Assigned task → The records must be duplicated exactly, with every picture left out.

Study material →
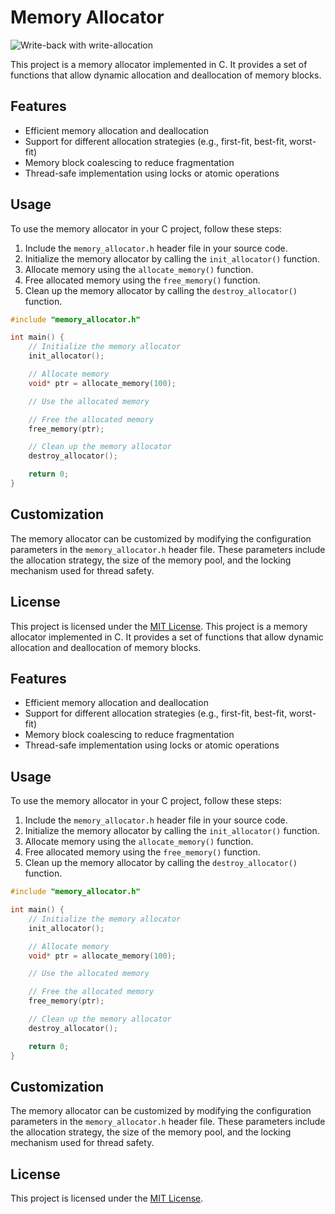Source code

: # Memory Allocator
![Write-back with write-allocation](https://upload.wikimedia.org/wikipedia/commons/thumb/4/4e/Write-back_with_write-allocation.svg/1200px-Write-back_with_write-allocation.svg.png)

This project is a memory allocator implemented in C. It provides a set of functions that allow dynamic allocation and deallocation of memory blocks.

## Features

- Efficient memory allocation and deallocation
- Support for different allocation strategies (e.g., first-fit, best-fit, worst-fit)
- Memory block coalescing to reduce fragmentation
- Thread-safe implementation using locks or atomic operations

## Usage

To use the memory allocator in your C project, follow these steps:

1. Include the `memory_allocator.h` header file in your source code.
2. Initialize the memory allocator by calling the `init_allocator()` function.
3. Allocate memory using the `allocate_memory()` function.
4. Free allocated memory using the `free_memory()` function.
5. Clean up the memory allocator by calling the `destroy_allocator()` function.

```c
#include "memory_allocator.h"

int main() {
    // Initialize the memory allocator
    init_allocator();

    // Allocate memory
    void* ptr = allocate_memory(100);

    // Use the allocated memory

    // Free the allocated memory
    free_memory(ptr);

    // Clean up the memory allocator
    destroy_allocator();

    return 0;
}
```

## Customization

The memory allocator can be customized by modifying the configuration parameters in the `memory_allocator.h` header file. These parameters include the allocation strategy, the size of the memory pool, and the locking mechanism used for thread safety.

## License

This project is licensed under the [MIT License](LICENSE).
This project is a memory allocator implemented in C. It provides a set of functions that allow dynamic allocation and deallocation of memory blocks.

## Features

- Efficient memory allocation and deallocation
- Support for different allocation strategies (e.g., first-fit, best-fit, worst-fit)
- Memory block coalescing to reduce fragmentation
- Thread-safe implementation using locks or atomic operations

## Usage

To use the memory allocator in your C project, follow these steps:

1. Include the `memory_allocator.h` header file in your source code.
2. Initialize the memory allocator by calling the `init_allocator()` function.
3. Allocate memory using the `allocate_memory()` function.
4. Free allocated memory using the `free_memory()` function.
5. Clean up the memory allocator by calling the `destroy_allocator()` function.

```c
#include "memory_allocator.h"

int main() {
    // Initialize the memory allocator
    init_allocator();

    // Allocate memory
    void* ptr = allocate_memory(100);

    // Use the allocated memory

    // Free the allocated memory
    free_memory(ptr);

    // Clean up the memory allocator
    destroy_allocator();

    return 0;
}
```

## Customization

The memory allocator can be customized by modifying the configuration parameters in the `memory_allocator.h` header file. These parameters include the allocation strategy, the size of the memory pool, and the locking mechanism used for thread safety.

## License

This project is licensed under the [MIT License](LICENSE).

Reply →
Source code

: # Memory Allocator
![Write-back with write-allocation](https://upload.wikimedia.org/wikipedia/commons/thumb/4/4e/Write-back_with_write-allocation.svg/1200px-Write-back_with_write-allocation.svg.png)

This project is a memory allocator implemented in C. It provides a set of functions that allow dynamic allocation and deallocation of memory blocks.

## Features

- Efficient memory allocation and deallocation
- Support for different allocation strategies (e.g., first-fit, best-fit, worst-fit)
- Memory block coalescing to reduce fragmentation
- Thread-safe implementation using locks or atomic operations

## Usage

To use the memory allocator in your C project, follow these steps:

1. Include the `memory_allocator.h` header file in your source code.
2. Initialize the memory allocator by calling the `init_allocator()` function.
3. Allocate memory using the `allocate_memory()` function.
4. Free allocated memory using the `free_memory()` function.
5. Clean up the memory allocator by calling the `destroy_allocator()` function.

```c
#include "memory_allocator.h"

int main() {
    // Initialize the memory allocator
    init_allocator();

    // Allocate memory
    void* ptr = allocate_memory(100);

    // Use the allocated memory

    // Free the allocated memory
    free_memory(ptr);

    // Clean up the memory allocator
    destroy_allocator();

    return 0;
}
```

## Customization

The memory allocator can be customized by modifying the configuration parameters in the `memory_allocator.h` header file. These parameters include the allocation strategy, the size of the memory pool, and the locking mechanism used for thread safety.

## License

This project is licensed under the [MIT License](LICENSE).
This project is a memory allocator implemented in C. It provides a set of functions that allow dynamic allocation and deallocation of memory blocks.

## Features

- Efficient memory allocation and deallocation
- Support for different allocation strategies (e.g., first-fit, best-fit, worst-fit)
- Memory block coalescing to reduce fragmentation
- Thread-safe implementation using locks or atomic operations

## Usage

To use the memory allocator in your C project, follow these steps:

1. Include the `memory_allocator.h` header file in your source code.
2. Initialize the memory allocator by calling the `init_allocator()` function.
3. Allocate memory using the `allocate_memory()` function.
4. Free allocated memory using the `free_memory()` function.
5. Clean up the memory allocator by calling the `destroy_allocator()` function.

```c
#include "memory_allocator.h"

int main() {
    // Initialize the memory allocator
    init_allocator();

    // Allocate memory
    void* ptr = allocate_memory(100);

    // Use the allocated memory

    // Free the allocated memory
    free_memory(ptr);

    // Clean up the memory allocator
    destroy_allocator();

    return 0;
}
```

## Customization

The memory allocator can be customized by modifying the configuration parameters in the `memory_allocator.h` header file. These parameters include the allocation strategy, the size of the memory pool, and the locking mechanism used for thread safety.

## License

This project is licensed under the [MIT License](LICENSE).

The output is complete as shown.